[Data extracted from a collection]
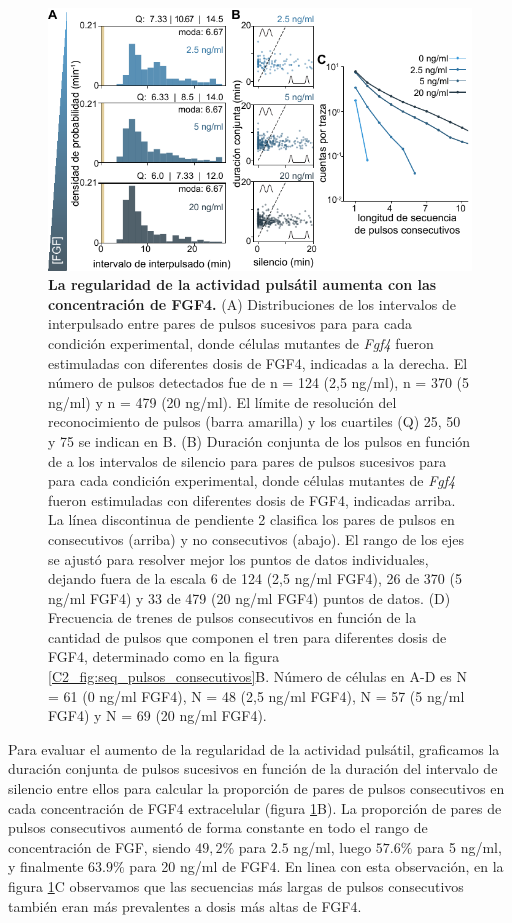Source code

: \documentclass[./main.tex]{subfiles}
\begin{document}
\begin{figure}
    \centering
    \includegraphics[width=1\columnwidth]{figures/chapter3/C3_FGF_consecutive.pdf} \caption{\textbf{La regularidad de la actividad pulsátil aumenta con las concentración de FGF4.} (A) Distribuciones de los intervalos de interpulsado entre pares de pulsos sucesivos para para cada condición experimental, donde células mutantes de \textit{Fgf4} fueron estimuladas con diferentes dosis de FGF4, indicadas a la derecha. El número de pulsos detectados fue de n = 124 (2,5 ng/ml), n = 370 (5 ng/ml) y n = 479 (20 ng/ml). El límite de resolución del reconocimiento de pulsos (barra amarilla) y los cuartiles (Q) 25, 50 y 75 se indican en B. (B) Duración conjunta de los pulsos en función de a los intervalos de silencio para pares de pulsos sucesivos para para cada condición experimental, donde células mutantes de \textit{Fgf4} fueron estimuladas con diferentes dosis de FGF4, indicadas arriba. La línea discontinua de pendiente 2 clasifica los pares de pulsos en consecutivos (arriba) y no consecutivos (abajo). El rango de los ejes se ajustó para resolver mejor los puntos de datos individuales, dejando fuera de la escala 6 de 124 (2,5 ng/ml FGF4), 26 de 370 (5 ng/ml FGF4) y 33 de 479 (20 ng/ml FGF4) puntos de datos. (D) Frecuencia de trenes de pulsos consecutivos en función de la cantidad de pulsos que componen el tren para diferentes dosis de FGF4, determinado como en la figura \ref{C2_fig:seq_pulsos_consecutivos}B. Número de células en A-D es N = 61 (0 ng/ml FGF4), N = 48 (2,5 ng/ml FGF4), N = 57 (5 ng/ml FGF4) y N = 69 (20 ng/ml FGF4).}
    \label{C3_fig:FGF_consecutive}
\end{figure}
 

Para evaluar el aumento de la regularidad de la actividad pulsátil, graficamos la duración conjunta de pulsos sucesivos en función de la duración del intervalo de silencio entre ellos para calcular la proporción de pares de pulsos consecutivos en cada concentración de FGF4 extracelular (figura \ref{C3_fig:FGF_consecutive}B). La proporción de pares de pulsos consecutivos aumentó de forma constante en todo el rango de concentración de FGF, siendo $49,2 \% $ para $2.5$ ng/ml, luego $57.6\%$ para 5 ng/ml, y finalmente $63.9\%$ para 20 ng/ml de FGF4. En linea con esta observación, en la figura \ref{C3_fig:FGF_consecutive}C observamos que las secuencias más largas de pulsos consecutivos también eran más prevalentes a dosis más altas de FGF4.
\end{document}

EXERCISE DIRECTIONS: Write the entries out again exactly as they appear, with the pictures omitted.

ANSWER SECTION:
Source code

: \documentclass[./main.tex]{subfiles}
\begin{document}
\begin{figure}
    \centering
    \includegraphics[width=1\columnwidth]{figures/chapter3/C3_FGF_consecutive.pdf} \caption{\textbf{La regularidad de la actividad pulsátil aumenta con las concentración de FGF4.} (A) Distribuciones de los intervalos de interpulsado entre pares de pulsos sucesivos para para cada condición experimental, donde células mutantes de \textit{Fgf4} fueron estimuladas con diferentes dosis de FGF4, indicadas a la derecha. El número de pulsos detectados fue de n = 124 (2,5 ng/ml), n = 370 (5 ng/ml) y n = 479 (20 ng/ml). El límite de resolución del reconocimiento de pulsos (barra amarilla) y los cuartiles (Q) 25, 50 y 75 se indican en B. (B) Duración conjunta de los pulsos en función de a los intervalos de silencio para pares de pulsos sucesivos para para cada condición experimental, donde células mutantes de \textit{Fgf4} fueron estimuladas con diferentes dosis de FGF4, indicadas arriba. La línea discontinua de pendiente 2 clasifica los pares de pulsos en consecutivos (arriba) y no consecutivos (abajo). El rango de los ejes se ajustó para resolver mejor los puntos de datos individuales, dejando fuera de la escala 6 de 124 (2,5 ng/ml FGF4), 26 de 370 (5 ng/ml FGF4) y 33 de 479 (20 ng/ml FGF4) puntos de datos. (D) Frecuencia de trenes de pulsos consecutivos en función de la cantidad de pulsos que componen el tren para diferentes dosis de FGF4, determinado como en la figura \ref{C2_fig:seq_pulsos_consecutivos}B. Número de células en A-D es N = 61 (0 ng/ml FGF4), N = 48 (2,5 ng/ml FGF4), N = 57 (5 ng/ml FGF4) y N = 69 (20 ng/ml FGF4).}
    \label{C3_fig:FGF_consecutive}
\end{figure}
 

Para evaluar el aumento de la regularidad de la actividad pulsátil, graficamos la duración conjunta de pulsos sucesivos en función de la duración del intervalo de silencio entre ellos para calcular la proporción de pares de pulsos consecutivos en cada concentración de FGF4 extracelular (figura \ref{C3_fig:FGF_consecutive}B). La proporción de pares de pulsos consecutivos aumentó de forma constante en todo el rango de concentración de FGF, siendo $49,2 \% $ para $2.5$ ng/ml, luego $57.6\%$ para 5 ng/ml, y finalmente $63.9\%$ para 20 ng/ml de FGF4. En linea con esta observación, en la figura \ref{C3_fig:FGF_consecutive}C observamos que las secuencias más largas de pulsos consecutivos también eran más prevalentes a dosis más altas de FGF4.
\end{document}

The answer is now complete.